Solving a Matrix-Differential equation with e.g. ode45 derived from some matrix-valued function $E(t)$ where $E$ is a $m\times m$ Matrix, I get a ODE $$\dot E=-G(E)+Re( \langle G(E),E \rangle )E$$ with $\langle,\rangle$ the standard scalar product and $G(E)$ as well a $m\times m $ matrix.
$E \in \mathbb{C}^{m\times m}$ with Frobeniusnorm of 1 and $E$ a real multiple of $G(E)$ along Solutions of the ODE. The ODE arises out of a revised paper, I have to base my bachelors thesis on, so the existence of a solution is given.
My idea was reshaping the $m\times m$ Matrices to a $1\times m^2$ vector, but I didn't get this to run. As I have never seen any examples, where all parts of the ODE are matrices I would appreciate some help. :)
The idea behind the paper is, given a square matrix $A$ with some eigenvalues with positive real part you want to find a perturbationmatrix $E$, such that $A+\varepsilon E$ has no eigenvalue with positive real part. $(\varepsilon>0)$ $\lambda_i(t)$ for $i=1,...,m$ denotes one of the simple eigenvalues of $A+\varepsilon E(t)$, $x_i ,y_i$ left and right eigenvectors.
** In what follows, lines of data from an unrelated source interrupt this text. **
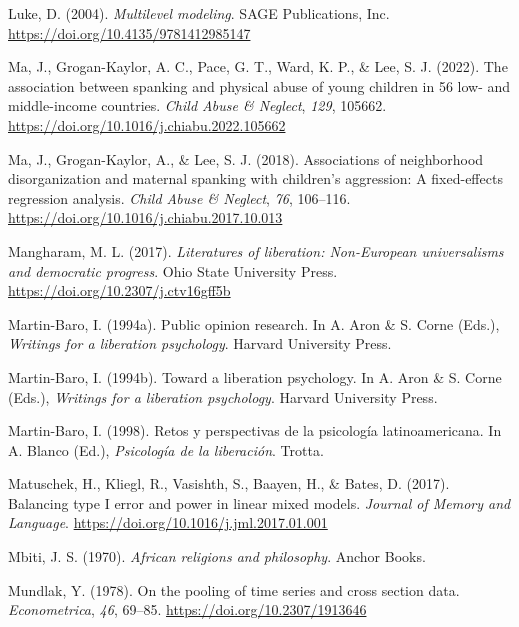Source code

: \documentclass[
  letterpaper,
  DIV=11,
  numbers=noendperiod]{scrreprt}
\newlength{\cslhangindent}
\newenvironment{CSLReferences}[2] %
 {\begin{list}{}{%
  \setlength{\itemindent}{0pt}
  \setlength{\leftmargin}{0pt}
  \setlength{\parsep}{0pt}
  \ifodd #1
   \setlength{\leftmargin}{\cslhangindent}
   \setlength{\itemindent}{-1\cslhangindent}
  \fi
  \setlength{\itemsep}{#2\baselineskip}}}
 {\end{list}}
\begin{document}
\begin{CSLReferences}{1}{0}
Luke, D. (2004). \emph{Multilevel modeling}. SAGE Publications, Inc.
\url{https://doi.org/10.4135/9781412985147}

Ma, J., Grogan-Kaylor, A. C., Pace, G. T., Ward, K. P., \& Lee, S. J.
(2022). {The association between spanking and physical abuse of young
children in 56 low- and middle-income countries}. \emph{Child Abuse \&
Neglect}, \emph{129}, 105662.
\url{https://doi.org/10.1016/j.chiabu.2022.105662}

Ma, J., Grogan-Kaylor, A., \& Lee, S. J. (2018). Associations of
neighborhood disorganization and maternal spanking with children's
aggression: A fixed-effects regression analysis. \emph{Child Abuse \&
Neglect}, \emph{76}, 106--116.
\url{https://doi.org/10.1016/j.chiabu.2017.10.013}

Mangharam, M. L. (2017). \emph{Literatures of liberation: Non-{E}uropean
universalisms and democratic progress}. Ohio State University Press.
\url{https://doi.org/10.2307/j.ctv16gff5b}

Martin-Baro, I. (1994a). Public opinion research. In A. Aron \& S. Corne
(Eds.), \emph{Writings for a liberation psychology}. Harvard University
Press.

Martin-Baro, I. (1994b). Toward a liberation psychology. In A. Aron \&
S. Corne (Eds.), \emph{Writings for a liberation psychology}. Harvard
University Press.

Martin-Baro, I. (1998). {Retos y perspectivas de la psicología
latinoamericana}. In A. Blanco (Ed.), \emph{Psicología de la
liberación}. Trotta.

Matuschek, H., Kliegl, R., Vasishth, S., Baayen, H., \& Bates, D.
(2017). Balancing type {I} error and power in linear mixed models.
\emph{Journal of Memory and Language}.
\url{https://doi.org/10.1016/j.jml.2017.01.001}

Mbiti, J. S. (1970). \emph{African religions and philosophy}. Anchor
Books.

Mundlak, Y. (1978). On the pooling of time series and cross section
data. \emph{Econometrica}, \emph{46}, 69--85.
\url{https://doi.org/10.2307/1913646}


\end{CSLReferences}
\end{document}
While deducing the ODE $G(E)$ is given as $G(E)=\sum_{i=1}^m \frac{Re(\lambda_i)}{x_i^*y_i}x_iy_i^*$, with $^*$the complex conjugate. Solving the ODE gives the wanted perturbation.
Mostly my implementation errors are dimensionality issues,I understand using matlabs ode45 for equations of type $\dot{x}=Ax$, with $A$ some square matrix. But with $E$ not being a vector, I don't know how to do it.